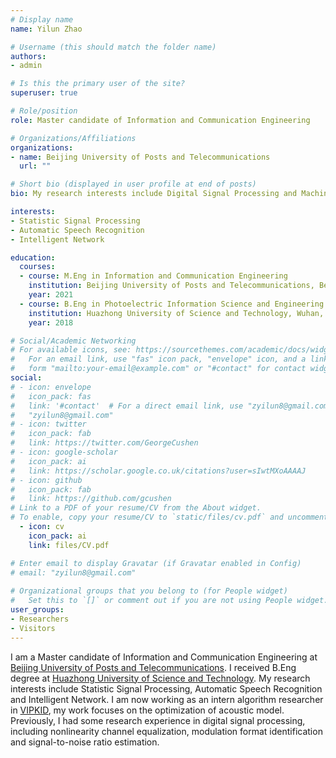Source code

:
 ```yaml
---
# Display name
name: Yilun Zhao

# Username (this should match the folder name)
authors:
- admin

# Is this the primary user of the site?
superuser: true

# Role/position
role: Master candidate of Information and Communication Engineering

# Organizations/Affiliations
organizations:
- name: Beijing University of Posts and Telecommunications
  url: ""

# Short bio (displayed in user profile at end of posts)
bio: My research interests include Digital Signal Processing and Machine Learning

interests:
- Statistic Signal Processing
- Automatic Speech Recognition
- Intelligent Network

education:
  courses:
  - course: M.Eng in Information and Communication Engineering
    institution: Beijing University of Posts and Telecommunications, Beijing, China
    year: 2021
  - course: B.Eng in Photoelectric Information Science and Engineering 
    institution: Huazhong University of Science and Technology, Wuhan, China
    year: 2018

# Social/Academic Networking
# For available icons, see: https://sourcethemes.com/academic/docs/widgets/#icons
#   For an email link, use "fas" icon pack, "envelope" icon, and a link in the
#   form "mailto:your-email@example.com" or "#contact" for contact widget.
social:
# - icon: envelope
#   icon_pack: fas
#   link: '#contact'  # For a direct email link, use "zyilun8@gmail.com".
#   "zyilun8@gmail.com"
# - icon: twitter
#   icon_pack: fab
#   link: https://twitter.com/GeorgeCushen
# - icon: google-scholar
#   icon_pack: ai
#   link: https://scholar.google.co.uk/citations?user=sIwtMXoAAAAJ
# - icon: github
#   icon_pack: fab
#   link: https://github.com/gcushen
# Link to a PDF of your resume/CV from the About widget.
# To enable, copy your resume/CV to `static/files/cv.pdf` and uncomment the lines below.  
  - icon: cv
    icon_pack: ai
    link: files/CV.pdf

# Enter email to display Gravatar (if Gravatar enabled in Config)
# email: "zyilun8@gmail.com"
  
# Organizational groups that you belong to (for People widget)
#   Set this to `[]` or comment out if you are not using People widget.  
user_groups:
- Researchers
- Visitors
---
```


I am a Master candidate of Information and Communication Engineering at [Beijing University of Posts and Telecommunications](https://english.bupt.edu.cn/). I received B.Eng degree at [Huazhong University of Science and Technology](http://english.hust.edu.cn/). My research interests include Statistic Signal Processing, Automatic Speech Recognition and Intelligent Network. I am now working as an intern algorithm researcher in [VIPKID](https://www.vipkidteachers.com), my work focuses on the optimization of acoustic model. 
Previously, I had some research experience in digital signal processing, including nonlinearity channel equalization, modulation format identification and signal-to-noise ratio estimation.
■ ■ ■ ■
WHAT IS NEEDED |
Every entry above should be given again exactly, with no images included.

ANSWER SECTION |
Source code

:
 ```yaml
---
# Display name
name: Yilun Zhao

# Username (this should match the folder name)
authors:
- admin

# Is this the primary user of the site?
superuser: true

# Role/position
role: Master candidate of Information and Communication Engineering

# Organizations/Affiliations
organizations:
- name: Beijing University of Posts and Telecommunications
  url: ""

# Short bio (displayed in user profile at end of posts)
bio: My research interests include Digital Signal Processing and Machine Learning

interests:
- Statistic Signal Processing
- Automatic Speech Recognition
- Intelligent Network

education:
  courses:
  - course: M.Eng in Information and Communication Engineering
    institution: Beijing University of Posts and Telecommunications, Beijing, China
    year: 2021
  - course: B.Eng in Photoelectric Information Science and Engineering 
    institution: Huazhong University of Science and Technology, Wuhan, China
    year: 2018

# Social/Academic Networking
# For available icons, see: https://sourcethemes.com/academic/docs/widgets/#icons
#   For an email link, use "fas" icon pack, "envelope" icon, and a link in the
#   form "mailto:your-email@example.com" or "#contact" for contact widget.
social:
# - icon: envelope
#   icon_pack: fas
#   link: '#contact'  # For a direct email link, use "zyilun8@gmail.com".
#   "zyilun8@gmail.com"
# - icon: twitter
#   icon_pack: fab
#   link: https://twitter.com/GeorgeCushen
# - icon: google-scholar
#   icon_pack: ai
#   link: https://scholar.google.co.uk/citations?user=sIwtMXoAAAAJ
# - icon: github
#   icon_pack: fab
#   link: https://github.com/gcushen
# Link to a PDF of your resume/CV from the About widget.
# To enable, copy your resume/CV to `static/files/cv.pdf` and uncomment the lines below.  
  - icon: cv
    icon_pack: ai
    link: files/CV.pdf

# Enter email to display Gravatar (if Gravatar enabled in Config)
# email: "zyilun8@gmail.com"
  
# Organizational groups that you belong to (for People widget)
#   Set this to `[]` or comment out if you are not using People widget.  
user_groups:
- Researchers
- Visitors
---
```


I am a Master candidate of Information and Communication Engineering at [Beijing University of Posts and Telecommunications](https://english.bupt.edu.cn/). I received B.Eng degree at [Huazhong University of Science and Technology](http://english.hust.edu.cn/). My research interests include Statistic Signal Processing, Automatic Speech Recognition and Intelligent Network. I am now working as an intern algorithm researcher in [VIPKID](https://www.vipkidteachers.com), my work focuses on the optimization of acoustic model. 
Previously, I had some research experience in digital signal processing, including nonlinearity channel equalization, modulation format identification and signal-to-noise ratio estimation.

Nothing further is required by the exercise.